Task brief |
Nothing should appear in the answer except the lines from the one containing "Branch of Uva" through the end of the records below, written out exactly.

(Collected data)
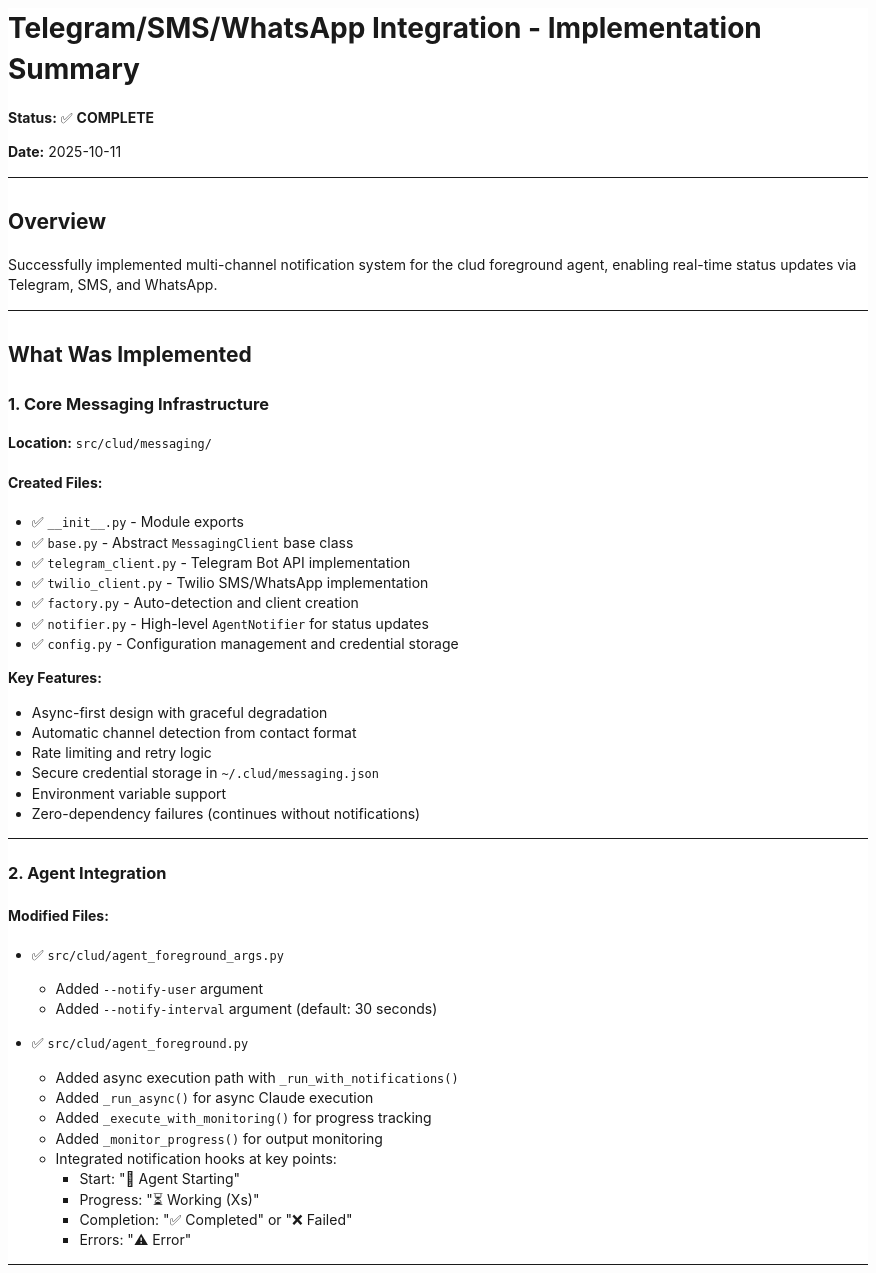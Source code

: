 # Telegram/SMS/WhatsApp Integration - Implementation Summary

**Status:** ✅ **COMPLETE**

**Date:** 2025-10-11

---

## Overview

Successfully implemented multi-channel notification system for the clud foreground agent, enabling real-time status updates via Telegram, SMS, and WhatsApp.

---

## What Was Implemented

### 1. Core Messaging Infrastructure

**Location:** `src/clud/messaging/`

#### Created Files:
- ✅ `__init__.py` - Module exports
- ✅ `base.py` - Abstract `MessagingClient` base class
- ✅ `telegram_client.py` - Telegram Bot API implementation
- ✅ `twilio_client.py` - Twilio SMS/WhatsApp implementation
- ✅ `factory.py` - Auto-detection and client creation
- ✅ `notifier.py` - High-level `AgentNotifier` for status updates
- ✅ `config.py` - Configuration management and credential storage

**Key Features:**
- Async-first design with graceful degradation
- Automatic channel detection from contact format
- Rate limiting and retry logic
- Secure credential storage in `~/.clud/messaging.json`
- Environment variable support
- Zero-dependency failures (continues without notifications)

---

### 2. Agent Integration

#### Modified Files:
- ✅ `src/clud/agent_foreground_args.py`
  - Added `--notify-user` argument
  - Added `--notify-interval` argument (default: 30 seconds)
  
- ✅ `src/clud/agent_foreground.py`
  - Added async execution path with `_run_with_notifications()`
  - Added `_run_async()` for async Claude execution
  - Added `_execute_with_monitoring()` for progress tracking
  - Added `_monitor_progress()` for output monitoring
  - Integrated notification hooks at key points:
    - Start: "🤖 Agent Starting"
    - Progress: "⏳ Working (Xs)"
    - Completion: "✅ Completed" or "❌ Failed"
    - Errors: "⚠️ Error"

---
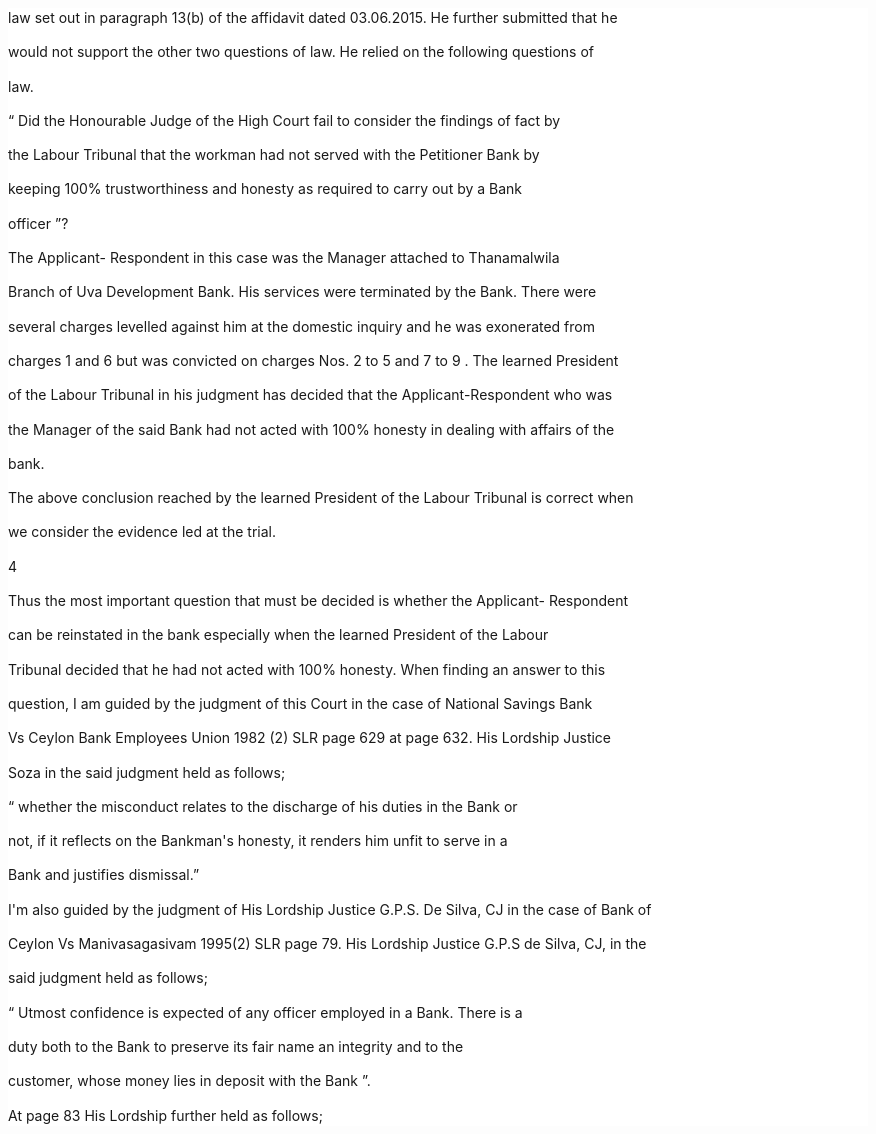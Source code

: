 law set out in paragraph 13(b) of the affidavit dated 03.06.2015. He further submitted that he

would not support the other two questions of law. He relied on the following questions of

law.

“ Did the Honourable Judge of the High Court fail to consider the findings of fact by

the Labour Tribunal that the workman had not served with the Petitioner Bank by

keeping 100% trustworthiness and honesty as required to carry out by a Bank

officer ”?

The Applicant- Respondent in this case was the Manager attached to Thanamalwila

Branch of Uva Development Bank. His services were terminated by the Bank. There were

several charges levelled against him at the domestic inquiry and he was exonerated from

charges 1 and 6 but was convicted on charges Nos. 2 to 5 and 7 to 9 . The learned President

of the Labour Tribunal in his judgment has decided that the Applicant-Respondent who was

the Manager of the said Bank had not acted with 100% honesty in dealing with affairs of the

bank.

The above conclusion reached by the learned President of the Labour Tribunal is correct when

we consider the evidence led at the trial.

4

Thus the most important question that must be decided is whether the Applicant- Respondent

can be reinstated in the bank especially when the learned President of the Labour

Tribunal decided that he had not acted with 100% honesty. When finding an answer to this

question, I am guided by the judgment of this Court in the case of National Savings Bank

Vs Ceylon Bank Employees Union 1982 (2) SLR page 629 at page 632. His Lordship Justice

Soza in the said judgment held as follows;

“ whether the misconduct relates to the discharge of his duties in the Bank or

not, if it reflects on the Bankman's honesty, it renders him unfit to serve in a

Bank and justifies dismissal.”

I'm also guided by the judgment of His Lordship Justice G.P.S. De Silva, CJ in the case of Bank of

Ceylon Vs Manivasagasivam 1995(2) SLR page 79. His Lordship Justice G.P.S de Silva, CJ, in the

said judgment held as follows;

“ Utmost confidence is expected of any officer employed in a Bank. There is a

duty both to the Bank to preserve its fair name an integrity and to the

customer, whose money lies in deposit with the Bank ”.

At page 83 His Lordship further held as follows;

Solution |
Branch of Uva Development Bank. His services were terminated by the Bank. There were

several charges levelled against him at the domestic inquiry and he was exonerated from

charges 1 and 6 but was convicted on charges Nos. 2 to 5 and 7 to 9 . The learned President

of the Labour Tribunal in his judgment has decided that the Applicant-Respondent who was

the Manager of the said Bank had not acted with 100% honesty in dealing with affairs of the

bank.

The above conclusion reached by the learned President of the Labour Tribunal is correct when

we consider the evidence led at the trial.

4

Thus the most important question that must be decided is whether the Applicant- Respondent

can be reinstated in the bank especially when the learned President of the Labour

Tribunal decided that he had not acted with 100% honesty. When finding an answer to this

question, I am guided by the judgment of this Court in the case of National Savings Bank

Vs Ceylon Bank Employees Union 1982 (2) SLR page 629 at page 632. His Lordship Justice

Soza in the said judgment held as follows;

“ whether the misconduct relates to the discharge of his duties in the Bank or

not, if it reflects on the Bankman's honesty, it renders him unfit to serve in a

Bank and justifies dismissal.”

I'm also guided by the judgment of His Lordship Justice G.P.S. De Silva, CJ in the case of Bank of

Ceylon Vs Manivasagasivam 1995(2) SLR page 79. His Lordship Justice G.P.S de Silva, CJ, in the

said judgment held as follows;

“ Utmost confidence is expected of any officer employed in a Bank. There is a

duty both to the Bank to preserve its fair name an integrity and to the

customer, whose money lies in deposit with the Bank ”.

At page 83 His Lordship further held as follows;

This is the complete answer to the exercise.